Six heures avaient sonné ; le charbon était dans les cales ; plusieurs centaines de caisses de bananes, chargées à destination de Gênes, encombraient l’avant ; la baie se constellait de lumières. Coups de sifflet, tintemens de cloches. Puis, lentement, le Cordova se mit en marche. Tandis que je me promenais sur le pont en attendant l’amiral, non sans une impatiente curiosité, je vis s’éloigner peu à peu les lumières de Las Palmas.
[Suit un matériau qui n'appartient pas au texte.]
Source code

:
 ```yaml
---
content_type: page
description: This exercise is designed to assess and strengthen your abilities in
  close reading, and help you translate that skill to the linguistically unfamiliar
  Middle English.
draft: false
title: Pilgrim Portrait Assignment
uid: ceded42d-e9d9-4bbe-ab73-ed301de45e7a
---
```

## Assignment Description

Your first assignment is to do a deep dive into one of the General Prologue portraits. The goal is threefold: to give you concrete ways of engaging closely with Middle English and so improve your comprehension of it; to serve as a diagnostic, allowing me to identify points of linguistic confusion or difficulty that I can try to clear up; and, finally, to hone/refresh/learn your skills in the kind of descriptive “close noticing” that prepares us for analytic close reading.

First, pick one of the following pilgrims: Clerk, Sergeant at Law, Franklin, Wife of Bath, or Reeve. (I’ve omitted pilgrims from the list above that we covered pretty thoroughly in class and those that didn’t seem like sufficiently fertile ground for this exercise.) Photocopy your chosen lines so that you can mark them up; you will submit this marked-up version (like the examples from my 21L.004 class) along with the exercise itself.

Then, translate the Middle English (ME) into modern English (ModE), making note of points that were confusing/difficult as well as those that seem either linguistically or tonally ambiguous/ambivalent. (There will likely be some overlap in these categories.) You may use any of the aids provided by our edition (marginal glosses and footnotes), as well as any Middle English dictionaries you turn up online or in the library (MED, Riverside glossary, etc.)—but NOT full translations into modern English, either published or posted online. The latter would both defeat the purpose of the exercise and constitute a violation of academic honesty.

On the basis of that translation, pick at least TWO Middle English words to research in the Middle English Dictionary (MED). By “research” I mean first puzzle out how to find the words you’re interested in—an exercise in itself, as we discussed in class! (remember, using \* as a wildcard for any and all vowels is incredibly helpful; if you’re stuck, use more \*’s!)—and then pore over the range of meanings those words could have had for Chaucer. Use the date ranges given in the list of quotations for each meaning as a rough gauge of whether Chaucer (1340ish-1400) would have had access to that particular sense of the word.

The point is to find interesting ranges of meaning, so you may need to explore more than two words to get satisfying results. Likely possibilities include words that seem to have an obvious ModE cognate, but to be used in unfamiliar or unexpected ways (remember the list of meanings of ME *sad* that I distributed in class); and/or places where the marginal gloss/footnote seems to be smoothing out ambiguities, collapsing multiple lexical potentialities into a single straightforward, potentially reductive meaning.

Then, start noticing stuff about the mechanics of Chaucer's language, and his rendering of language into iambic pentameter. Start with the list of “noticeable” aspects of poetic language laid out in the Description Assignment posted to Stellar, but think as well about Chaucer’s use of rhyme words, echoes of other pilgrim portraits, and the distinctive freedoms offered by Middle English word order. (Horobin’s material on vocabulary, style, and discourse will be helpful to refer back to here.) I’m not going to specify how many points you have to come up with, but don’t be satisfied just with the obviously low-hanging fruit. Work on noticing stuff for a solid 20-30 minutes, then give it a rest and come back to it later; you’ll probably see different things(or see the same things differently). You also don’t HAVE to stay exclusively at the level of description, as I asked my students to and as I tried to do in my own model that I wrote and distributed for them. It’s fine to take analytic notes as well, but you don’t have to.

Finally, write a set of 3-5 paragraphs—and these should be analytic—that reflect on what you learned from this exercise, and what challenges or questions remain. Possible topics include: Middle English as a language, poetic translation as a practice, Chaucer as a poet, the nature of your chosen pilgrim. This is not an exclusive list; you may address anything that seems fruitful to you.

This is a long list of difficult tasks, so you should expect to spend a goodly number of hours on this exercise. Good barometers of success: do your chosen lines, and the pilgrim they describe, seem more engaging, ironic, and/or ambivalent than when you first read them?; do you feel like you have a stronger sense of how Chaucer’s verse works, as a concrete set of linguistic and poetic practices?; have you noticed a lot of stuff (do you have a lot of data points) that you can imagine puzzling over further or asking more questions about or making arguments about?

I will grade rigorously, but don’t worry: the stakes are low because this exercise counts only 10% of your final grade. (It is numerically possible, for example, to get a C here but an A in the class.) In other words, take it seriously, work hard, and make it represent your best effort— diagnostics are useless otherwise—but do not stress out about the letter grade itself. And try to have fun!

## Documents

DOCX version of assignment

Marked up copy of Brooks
Enfin, lorsque sonna le premier coup de cloche pour le dîner, l’amiral parut, mais il avait la consternation sur le visage.

— M. Feldmann divorce, me dit-il, pour épouser une personne qui a été à leur service, je ne sais à quel titre, comme femme de chambre, comme institutrice ou comme infirmière...

— Miss Robbins ? m’écriai-je.

— Précisément. Comment avez-vous deviné cela ?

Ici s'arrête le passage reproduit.